- 6 years ago
- Wedding: June 2012
So I had last week off work for spring break (being a teacher is fun =] ) I had not seen my parents in quite a while so against my better judgement I took four days out of my break to visit them..and my Fiance had to work so it was just me and our dog along for the ride.
To start things off, no my parents are not divoreced, they are miserably married for 25 years now..They have fought my whole life but it’s just getting flat out terrible at this point..

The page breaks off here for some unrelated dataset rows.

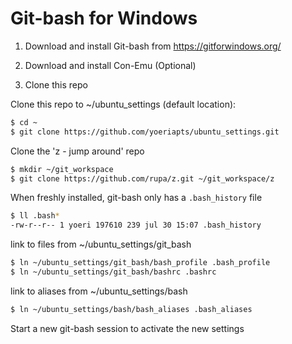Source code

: # Git-bash for Windows

1. Download and install Git-bash from https://gitforwindows.org/
2. Download and install Con-Emu (Optional)

3. Clone this repo


Clone this repo to ~/ubuntu_settings (default location):
```bash
$ cd ~
$ git clone https://github.com/yoeriapts/ubuntu_settings.git
```

Clone the 'z - jump around' repo
```bash
$ mkdir ~/git_workspace
$ git clone https://github.com/rupa/z.git ~/git_workspace/z
```

When freshly installed, git-bash only has a `.bash_history` file
```bash
$ ll .bash*
-rw-r--r-- 1 yoeri 197610 239 jul 30 15:07 .bash_history
```

link to files from ~/ubuntu_settings/git_bash
```bash
$ ln ~/ubuntu_settings/git_bash/bash_profile .bash_profile
$ ln ~/ubuntu_settings/git_bash/bashrc .bashrc
```
link to aliases from ~/ubuntu_settings/bash
```bash
$ ln ~/ubuntu_settings/bash/bash_aliases .bash_aliases
```

Start a new git-bash session to activate the new settings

Essentially they are both at fault, I just don’t know where the break down started first. My dad is addicted to the internet, he’s not doing anything wrong, he’s just constantly on facebook or reading the news. Literally will not get away from it, if he’s not working his face is in his laptop. It’s depressing, my mom and I had a conversation about it with him in the room and he didn’t even notice. He is also rather lazy and doesn’t help with much of anything. It frustrates my mom who is a very neat and orderly person.
Even things like, my dad has neglected cleaning out the gutters on the house for years and now the roof needs repairs. I understand my moms frustration.
I guess the frustration grew to resentment, and now she has flat out said multiple times even in front of my dad that she doesn’t even like him anymore.
But she has always treated my dad poorly he can never win and what he does do is never enough (and reality it probably isnt) but i think he buries his face in a laptop to escape the verbal abuse (i know that’s why i had completely moved out by 19)
I have begged them to seek counseling or get a divorce. My mom won’t do either, my dad is willing to get help but my mom just doesn’t care.
I told her I think she wants to be miserable, other wise she would do something about her situation. I told her you can’t sit on you A$$ and then complain when nothing changes.
Then she just says this is my life it’s miserable and I just have to get through it until I die.
Seriously, I can’t deal with it. I’ve spent years of my life playing mediator and counselor for my parents and I’m just sick of it. They need to grow up. It depresses me and I’m happy person. But being around them just sucks the life out of me.
I don’t even know what to do anymore. I hate being around my own parents and I’m starting to resent them myself, as if they haven’t given my plenty of opportunities over the years to already resent them. (has anyone read my engagement story?)
Anyone else out there in a similar place?